A journalist had big problems Thursday interviewing Gef Sanhedrin, a completely overlooked and ignored author.

“As for the time we live in, it’s very important for me that an author radiates that he or she has a subject that he or she acknowledges and is not just a process like all the rest of us.”

And why is that?

“I don’t know.”

Excellent. But what kind of human being is Gef? I can tell you that he does exactly that. Besides, he is extremely professional about what he wants with his writing and he loves people, he knows where he would like to see the world move, he is analytically gifted, warm, listening and his company is rewarding. So the question is why you have so much difficulty interviewing him. Are you jealous of him? Does he confuse you? You can help him to become established and you can help his readers to discover him.

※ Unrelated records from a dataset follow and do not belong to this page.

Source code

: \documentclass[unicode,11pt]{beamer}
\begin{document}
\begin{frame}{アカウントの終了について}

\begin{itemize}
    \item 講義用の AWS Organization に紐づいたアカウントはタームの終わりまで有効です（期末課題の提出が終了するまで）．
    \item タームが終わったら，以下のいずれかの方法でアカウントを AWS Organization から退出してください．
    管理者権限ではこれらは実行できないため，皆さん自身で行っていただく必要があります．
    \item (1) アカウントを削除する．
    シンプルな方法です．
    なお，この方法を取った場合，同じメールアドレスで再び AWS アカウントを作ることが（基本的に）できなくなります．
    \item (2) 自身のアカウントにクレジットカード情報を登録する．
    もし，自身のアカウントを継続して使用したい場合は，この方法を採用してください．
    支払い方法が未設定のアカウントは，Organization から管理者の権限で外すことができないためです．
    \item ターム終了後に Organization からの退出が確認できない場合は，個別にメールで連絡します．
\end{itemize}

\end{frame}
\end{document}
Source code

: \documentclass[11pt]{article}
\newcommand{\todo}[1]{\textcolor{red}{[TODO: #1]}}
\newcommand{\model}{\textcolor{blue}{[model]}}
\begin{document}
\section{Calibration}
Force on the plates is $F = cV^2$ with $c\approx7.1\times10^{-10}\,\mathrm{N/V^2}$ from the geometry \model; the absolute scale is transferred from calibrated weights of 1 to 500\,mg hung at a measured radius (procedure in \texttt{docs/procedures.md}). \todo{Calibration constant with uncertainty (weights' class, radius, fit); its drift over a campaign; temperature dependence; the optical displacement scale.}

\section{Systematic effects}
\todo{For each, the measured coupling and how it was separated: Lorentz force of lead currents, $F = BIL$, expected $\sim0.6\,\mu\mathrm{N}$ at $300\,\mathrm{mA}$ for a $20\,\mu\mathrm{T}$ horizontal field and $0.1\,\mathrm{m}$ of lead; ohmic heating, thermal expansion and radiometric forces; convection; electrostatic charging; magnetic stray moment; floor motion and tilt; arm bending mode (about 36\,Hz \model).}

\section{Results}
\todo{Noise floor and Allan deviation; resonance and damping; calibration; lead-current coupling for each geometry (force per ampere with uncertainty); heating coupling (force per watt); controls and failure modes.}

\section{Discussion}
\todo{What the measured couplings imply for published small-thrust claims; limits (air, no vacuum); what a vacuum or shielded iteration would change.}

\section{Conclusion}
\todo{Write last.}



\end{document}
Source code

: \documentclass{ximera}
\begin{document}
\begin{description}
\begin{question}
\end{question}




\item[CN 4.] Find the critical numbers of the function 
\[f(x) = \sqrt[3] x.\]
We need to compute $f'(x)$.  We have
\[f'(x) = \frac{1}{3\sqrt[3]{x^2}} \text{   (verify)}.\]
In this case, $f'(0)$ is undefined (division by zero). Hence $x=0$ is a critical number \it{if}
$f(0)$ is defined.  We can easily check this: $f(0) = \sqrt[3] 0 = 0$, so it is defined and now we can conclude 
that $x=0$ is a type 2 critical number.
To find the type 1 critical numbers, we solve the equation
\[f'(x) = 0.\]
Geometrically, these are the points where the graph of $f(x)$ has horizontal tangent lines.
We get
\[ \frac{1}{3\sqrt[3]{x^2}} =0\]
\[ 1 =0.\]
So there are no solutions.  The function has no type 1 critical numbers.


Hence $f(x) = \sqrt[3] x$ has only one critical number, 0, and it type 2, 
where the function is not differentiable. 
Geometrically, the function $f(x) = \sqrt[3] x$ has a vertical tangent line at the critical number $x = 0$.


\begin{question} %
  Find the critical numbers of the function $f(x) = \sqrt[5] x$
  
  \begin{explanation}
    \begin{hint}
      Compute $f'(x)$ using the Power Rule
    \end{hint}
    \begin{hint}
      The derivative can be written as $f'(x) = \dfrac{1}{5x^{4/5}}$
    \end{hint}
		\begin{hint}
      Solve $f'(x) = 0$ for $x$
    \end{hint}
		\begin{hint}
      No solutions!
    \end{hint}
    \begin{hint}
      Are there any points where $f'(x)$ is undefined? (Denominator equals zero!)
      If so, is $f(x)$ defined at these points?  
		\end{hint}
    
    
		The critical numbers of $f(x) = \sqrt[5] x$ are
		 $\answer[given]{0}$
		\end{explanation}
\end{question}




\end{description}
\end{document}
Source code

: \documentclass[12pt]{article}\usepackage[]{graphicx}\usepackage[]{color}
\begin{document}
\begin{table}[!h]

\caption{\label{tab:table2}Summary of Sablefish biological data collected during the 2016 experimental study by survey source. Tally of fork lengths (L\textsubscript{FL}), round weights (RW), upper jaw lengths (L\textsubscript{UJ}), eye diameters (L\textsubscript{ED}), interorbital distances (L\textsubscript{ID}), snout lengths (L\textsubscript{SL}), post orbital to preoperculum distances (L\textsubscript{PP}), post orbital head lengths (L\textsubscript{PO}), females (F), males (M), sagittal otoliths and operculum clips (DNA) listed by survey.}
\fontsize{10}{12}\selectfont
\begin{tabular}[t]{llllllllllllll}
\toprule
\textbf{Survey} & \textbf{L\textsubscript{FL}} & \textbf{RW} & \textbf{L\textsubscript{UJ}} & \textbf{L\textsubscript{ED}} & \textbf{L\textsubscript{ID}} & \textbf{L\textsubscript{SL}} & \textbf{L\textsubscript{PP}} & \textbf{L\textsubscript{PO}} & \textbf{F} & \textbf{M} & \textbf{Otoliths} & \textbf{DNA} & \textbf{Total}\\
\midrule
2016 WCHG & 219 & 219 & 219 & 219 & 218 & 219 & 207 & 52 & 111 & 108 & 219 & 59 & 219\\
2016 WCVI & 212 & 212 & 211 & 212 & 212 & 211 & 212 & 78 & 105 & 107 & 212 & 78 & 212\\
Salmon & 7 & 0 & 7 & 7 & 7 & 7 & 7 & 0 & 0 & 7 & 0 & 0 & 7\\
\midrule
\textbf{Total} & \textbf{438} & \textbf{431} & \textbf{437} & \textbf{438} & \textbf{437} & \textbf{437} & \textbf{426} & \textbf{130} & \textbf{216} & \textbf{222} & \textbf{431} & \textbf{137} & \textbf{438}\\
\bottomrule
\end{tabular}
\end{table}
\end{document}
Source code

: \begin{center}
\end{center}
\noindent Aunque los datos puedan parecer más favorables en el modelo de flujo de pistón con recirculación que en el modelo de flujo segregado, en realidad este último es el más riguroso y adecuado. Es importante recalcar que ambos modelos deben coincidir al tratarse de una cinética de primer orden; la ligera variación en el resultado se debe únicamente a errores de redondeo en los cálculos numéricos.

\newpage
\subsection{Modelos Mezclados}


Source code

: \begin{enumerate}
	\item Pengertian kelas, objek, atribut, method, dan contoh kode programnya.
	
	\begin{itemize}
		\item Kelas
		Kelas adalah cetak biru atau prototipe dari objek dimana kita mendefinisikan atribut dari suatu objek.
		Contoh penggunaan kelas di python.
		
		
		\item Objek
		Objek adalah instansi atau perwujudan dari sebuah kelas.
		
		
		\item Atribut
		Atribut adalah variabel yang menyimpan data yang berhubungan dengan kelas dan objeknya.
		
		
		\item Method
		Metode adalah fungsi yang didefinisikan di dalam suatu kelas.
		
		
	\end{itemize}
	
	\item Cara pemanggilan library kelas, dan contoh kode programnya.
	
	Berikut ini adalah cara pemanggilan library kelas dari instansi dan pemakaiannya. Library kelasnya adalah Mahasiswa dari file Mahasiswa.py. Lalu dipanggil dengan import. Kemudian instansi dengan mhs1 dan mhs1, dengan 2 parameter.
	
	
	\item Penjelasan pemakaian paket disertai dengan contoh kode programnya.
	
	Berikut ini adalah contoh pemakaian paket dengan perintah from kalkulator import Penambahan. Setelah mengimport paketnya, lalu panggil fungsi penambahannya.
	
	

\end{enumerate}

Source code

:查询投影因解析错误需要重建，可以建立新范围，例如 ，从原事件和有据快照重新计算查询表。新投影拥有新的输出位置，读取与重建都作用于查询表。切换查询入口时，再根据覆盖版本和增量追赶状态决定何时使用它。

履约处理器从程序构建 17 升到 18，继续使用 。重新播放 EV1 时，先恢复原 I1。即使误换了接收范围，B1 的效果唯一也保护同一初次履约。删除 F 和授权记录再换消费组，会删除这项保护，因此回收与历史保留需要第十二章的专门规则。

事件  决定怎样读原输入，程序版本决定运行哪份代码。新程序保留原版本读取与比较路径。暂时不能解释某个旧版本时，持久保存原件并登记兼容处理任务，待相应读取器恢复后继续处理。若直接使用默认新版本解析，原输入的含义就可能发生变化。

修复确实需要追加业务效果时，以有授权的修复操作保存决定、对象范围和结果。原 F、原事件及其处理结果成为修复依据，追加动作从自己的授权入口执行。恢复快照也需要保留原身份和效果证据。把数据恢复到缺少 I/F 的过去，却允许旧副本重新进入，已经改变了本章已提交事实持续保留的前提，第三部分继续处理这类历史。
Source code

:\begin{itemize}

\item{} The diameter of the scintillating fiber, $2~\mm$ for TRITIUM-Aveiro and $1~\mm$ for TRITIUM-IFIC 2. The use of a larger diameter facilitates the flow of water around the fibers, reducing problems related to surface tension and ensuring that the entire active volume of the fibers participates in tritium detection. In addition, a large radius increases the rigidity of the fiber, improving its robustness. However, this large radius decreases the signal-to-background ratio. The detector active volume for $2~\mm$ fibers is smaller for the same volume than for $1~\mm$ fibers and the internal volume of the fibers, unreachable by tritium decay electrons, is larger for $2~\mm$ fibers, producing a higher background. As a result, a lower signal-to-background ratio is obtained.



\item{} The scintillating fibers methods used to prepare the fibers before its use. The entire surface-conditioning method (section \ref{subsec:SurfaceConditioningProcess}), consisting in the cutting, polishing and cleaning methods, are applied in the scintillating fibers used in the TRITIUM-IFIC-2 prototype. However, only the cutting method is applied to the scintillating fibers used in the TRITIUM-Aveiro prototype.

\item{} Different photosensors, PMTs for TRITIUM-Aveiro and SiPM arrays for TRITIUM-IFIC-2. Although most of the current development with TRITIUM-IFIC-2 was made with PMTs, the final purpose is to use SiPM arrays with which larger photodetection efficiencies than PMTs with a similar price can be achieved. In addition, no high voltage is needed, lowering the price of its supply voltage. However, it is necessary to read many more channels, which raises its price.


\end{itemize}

“I’d rather make a critical interview with him.”

Stop thinking like that. He’ll be fine. Be open and let him manage the interview. An interview always belongs to the one interviewed. People have forgotten that. You have forgotten that. You should know better as a professional journalist.

“He thinks he’s unique.”

He is as unique as you and i. His advantage is just that he can pull some things out of the bag, show it, in words, the uniqueness that we forget to think about in our stressful everyday life, so stop flashing your ego and take up all the room.

“But I’m skeptical of his uniqueness.”

Until you actually meet him.

“His latest book was about insults among nice gardeners. What is a nice gardener?”

It’s a gardener who smiles at people and gives room. It says on page one in the book.

“But it makes no sense whatsoever. Why are we discussing this?”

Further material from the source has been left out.